Report Number: AMRL TR 68-36
Author: Treharne, Richard W.
Author: Cox, Charles M.
Corporate Author: Charles F. Kettering Research Laboratory; Aerospace Medical Research Laboratories
Laboratory: Aerospace Medical Research Laboratories
Date of Publication: 1968-08
Pages: 26
Contract: F33615-67-C-1333
Project: 6373
Task: 63706
AD Number: AD0679597

Abstract:
The reduction of carbon dioxide by alkali-metal amalgams was studied as a potential means for reclamation of carbon dioxide waste gas in space systems.

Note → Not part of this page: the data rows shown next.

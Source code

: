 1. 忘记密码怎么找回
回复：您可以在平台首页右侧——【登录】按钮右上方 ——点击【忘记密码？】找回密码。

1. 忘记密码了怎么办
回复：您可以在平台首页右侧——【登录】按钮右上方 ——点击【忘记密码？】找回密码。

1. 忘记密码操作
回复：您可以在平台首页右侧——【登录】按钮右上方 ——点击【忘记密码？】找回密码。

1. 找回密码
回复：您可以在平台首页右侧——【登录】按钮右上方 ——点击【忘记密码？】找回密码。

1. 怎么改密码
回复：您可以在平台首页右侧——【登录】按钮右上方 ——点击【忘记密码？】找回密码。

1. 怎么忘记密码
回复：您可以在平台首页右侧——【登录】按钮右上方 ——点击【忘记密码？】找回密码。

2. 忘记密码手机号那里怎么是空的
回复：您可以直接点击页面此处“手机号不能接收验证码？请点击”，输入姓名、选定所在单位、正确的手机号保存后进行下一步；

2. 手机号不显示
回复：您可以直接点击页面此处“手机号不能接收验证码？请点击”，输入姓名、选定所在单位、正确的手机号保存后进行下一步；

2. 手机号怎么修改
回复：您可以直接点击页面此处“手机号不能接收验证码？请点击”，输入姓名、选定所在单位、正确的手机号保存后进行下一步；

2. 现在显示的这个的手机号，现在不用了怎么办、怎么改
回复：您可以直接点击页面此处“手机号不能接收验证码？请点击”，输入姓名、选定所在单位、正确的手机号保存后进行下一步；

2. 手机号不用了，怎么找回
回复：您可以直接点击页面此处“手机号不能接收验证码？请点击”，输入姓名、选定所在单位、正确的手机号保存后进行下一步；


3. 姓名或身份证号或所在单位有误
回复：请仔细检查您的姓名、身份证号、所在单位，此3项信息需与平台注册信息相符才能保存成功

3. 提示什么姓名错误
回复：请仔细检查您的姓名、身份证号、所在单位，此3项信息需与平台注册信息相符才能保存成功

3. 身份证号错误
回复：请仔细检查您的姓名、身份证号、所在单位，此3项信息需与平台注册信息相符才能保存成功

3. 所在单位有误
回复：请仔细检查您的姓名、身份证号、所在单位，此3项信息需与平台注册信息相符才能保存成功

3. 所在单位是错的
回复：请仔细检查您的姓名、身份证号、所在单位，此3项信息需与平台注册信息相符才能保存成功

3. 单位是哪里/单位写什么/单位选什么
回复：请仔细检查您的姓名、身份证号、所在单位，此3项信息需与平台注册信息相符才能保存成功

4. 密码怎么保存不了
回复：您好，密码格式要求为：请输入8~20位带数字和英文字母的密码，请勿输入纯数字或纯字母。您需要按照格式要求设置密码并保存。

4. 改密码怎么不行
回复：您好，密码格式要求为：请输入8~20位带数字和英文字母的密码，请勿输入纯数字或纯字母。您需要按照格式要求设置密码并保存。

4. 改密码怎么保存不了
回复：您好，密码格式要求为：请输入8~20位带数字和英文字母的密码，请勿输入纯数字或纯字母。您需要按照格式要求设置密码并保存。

The carbon dioxide reduction reactions were investigated at moderate temperatures and pressures - typically 25 to 200 C and 1 to 1.1 atmospheres. The investigations demonstrated that carbon dioxide can be reduced effectively by an appropriate alkali-metal amalgam system. Moreover, the alkali-amalgam expended in the carbon dioxide reduction process can be reclaimed by electrolysis from an aqueous or nonaqueous salt solution containing the fixed carbon dioxide products. The carbon dioxide fixation products can be drained-off or, in some cases, recycled for further reduction. In the carbon dioxide reduction reactions by alkali-amalgam systems, a wide variety of products ranging from simple organic acids, such as formic and oxalic acid, to totally reduced carbon dioxide in the form of carbon black have been identified. The types of products formed are dependent upon such factors as the type of alkali-metal amalgam used, temperature, pressure, and electrolytic reducing conditions. In electrolytic recovery of the alkali-metal amalgam from aqueous media, oxygen also is produced as a useful by-product of the carbon dioxide reduction system.